SIGMA: Saliency-Guided Sparse Mask Attacks for Speech Emotion Recognition

2026-06-29Sound

Sound
AI summary

The authors present SIGMA, a new method to attack Speech Emotion Recognition (SER) systems by subtly changing parts of the speech data that models find important. They use explainable AI techniques to identify these key parts and then apply small changes only there, making the attack both efficient and easier to understand. Their approach balances how strong the attack is with how well the changes align with explainability, and it works across different models and attack types. Tests on standard emotion datasets show SIGMA performs well compared to existing methods.
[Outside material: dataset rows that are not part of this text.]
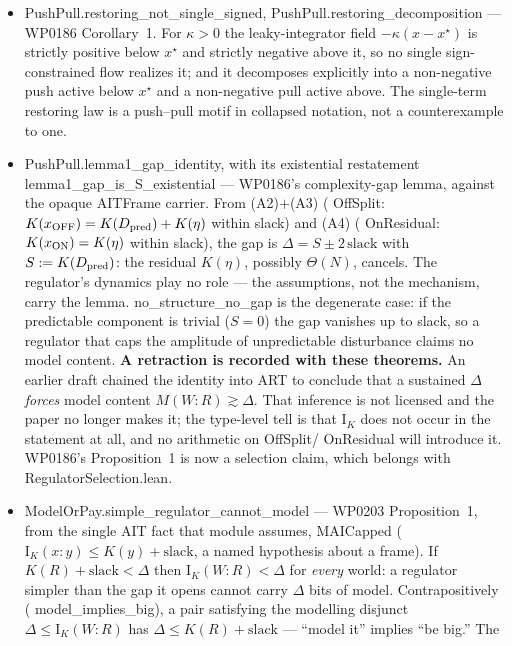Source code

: \documentclass[11pt,a4paper]{article}
\newcommand{\lean}[1]{{\ttfamily\small
  \let\leanunderscore\_\def\_{\leanunderscore\allowbreak}#1}}
\newcommand{\Ik}{\mathrm{I}_K}
\begin{document}
\begin{itemize}[leftmargin=1.4em,itemsep=1pt]
$|S|\ge2$; and two flows, one of each sign, achieve it, so the bound is tight. Two pushes do not
regulate however many there are.
\item \lean{PushPull.restoring\_not\_single\_signed}, \lean{PushPull.restoring\_decomposition} ---
WP0186 Corollary~1. For $\kappa>0$ the leaky-integrator field $-\kappa(x-x^\star)$ is strictly
positive below $x^\star$ and strictly negative above it, so no single sign-constrained flow realizes
it; and it decomposes explicitly into a non-negative push active below $x^\star$ and a non-negative
pull active above. The single-term restoring law is a push--pull motif in collapsed notation, not a
counterexample to one.
\item \lean{PushPull.lemma1\_gap\_identity}, with its existential restatement
\lean{lemma1\_gap\_is\_S\_existential} --- WP0186's complexity-gap lemma, against the opaque
\lean{AITFrame} carrier. From (A2)$+$(A3) (\lean{OffSplit}: $K(x_{\rm OFF})=K(D_{\rm pred})+K(\eta)$
within slack) and (A4) (\lean{OnResidual}: $K(x_{\rm ON})=K(\eta)$ within slack), the gap is
$\Delta=S\pm2\,\mathrm{slack}$ with $S:=K(D_{\rm pred})$: the residual $K(\eta)$, possibly
$\Theta(N)$, cancels. The regulator's dynamics play no role --- the assumptions, not the mechanism,
carry the lemma. \lean{no\_structure\_no\_gap} is the degenerate case: if the predictable component
is trivial ($S=0$) the gap vanishes up to slack, so a regulator that caps the amplitude of
unpredictable disturbance claims no model content. \textbf{A retraction is recorded with these
theorems.} An earlier draft chained the identity into ART to conclude that a sustained $\Delta$
\emph{forces} model content $M(W{:}R)\gtrsim\Delta$. That inference is not licensed and the paper no
longer makes it; the type-level tell is that $\Ik$ does not occur in the statement at all, and no
arithmetic on \lean{OffSplit}/\lean{OnResidual} will introduce it. WP0186's Proposition~1 is now a
selection claim, which belongs with \lean{RegulatorSelection.lean}.
\item \lean{ModelOrPay.simple\_regulator\_cannot\_model} --- WP0203 Proposition~1, from the single
AIT fact that module assumes, \lean{MAICapped} ($\Ik(x{:}y)\le K(y)+\mathrm{slack}$, a named
hypothesis about a frame). If $K(R)+\mathrm{slack}<\Delta$ then $\Ik(W{:}R)<\Delta$ for
\emph{every} world: a regulator simpler than the gap it opens cannot carry $\Delta$ bits of model.
Contrapositively (\lean{model\_implies\_big}), a pair satisfying the modelling disjunct
$\Delta\le\Ik(W{:}R)$ has $\Delta\le K(R)+\mathrm{slack}$ --- ``model it'' implies ``be big.'' The

\end{itemize}
\end{document}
Speech Emotion Recognitionadversarial attacksparsityexplainable AIsaliency mapsself-supervised learningmagnitude-bound perturbationIEMOCAP datasetTESS dataset
Authors
Qiyang Sun, Yi Chang, Zixing Zhang, Björn W. Schuller
Abstract
Speech conveys rich emotional information. As Speech Emotion Recognition (SER) is usually deployed in privacy-sensitive and reliability-critical environments, adversarial attacks on SER have attracted increasing attention. Existing sparse attacks control the number of perturbed elements, yet, they often lack explainability guidance and explicit measures of explanation consistency. A unified treatment of sparsity and magnitude constraints is also uncommon. In addition, transferability across attack families and target models remains limited. Hence, we propose a SalIency-Guided sparse Mask Attack (SIGMA). On self-supervised speech features, we use post-hoc explainable artificial intelligence (XAI) techniques to produce saliency maps and identify the scope of the mask, and then restrict magnitude-bounded updates to this mask. The mask is computed once and can be reused across models and different sparsity attacks to amortise cost. We evaluate on the IEMOCAP and TESS datasets. Under matched budgets and across multiple sparse-attack settings, SIGMA maintains competitive attack success rates, navigating a conscious trade-off between attack efficacy and explanation consistency. SIGMA therefore provides an efficient and interpretable framework for analysing the vulnerability and explanation behaviour of SER models under structured perturbations.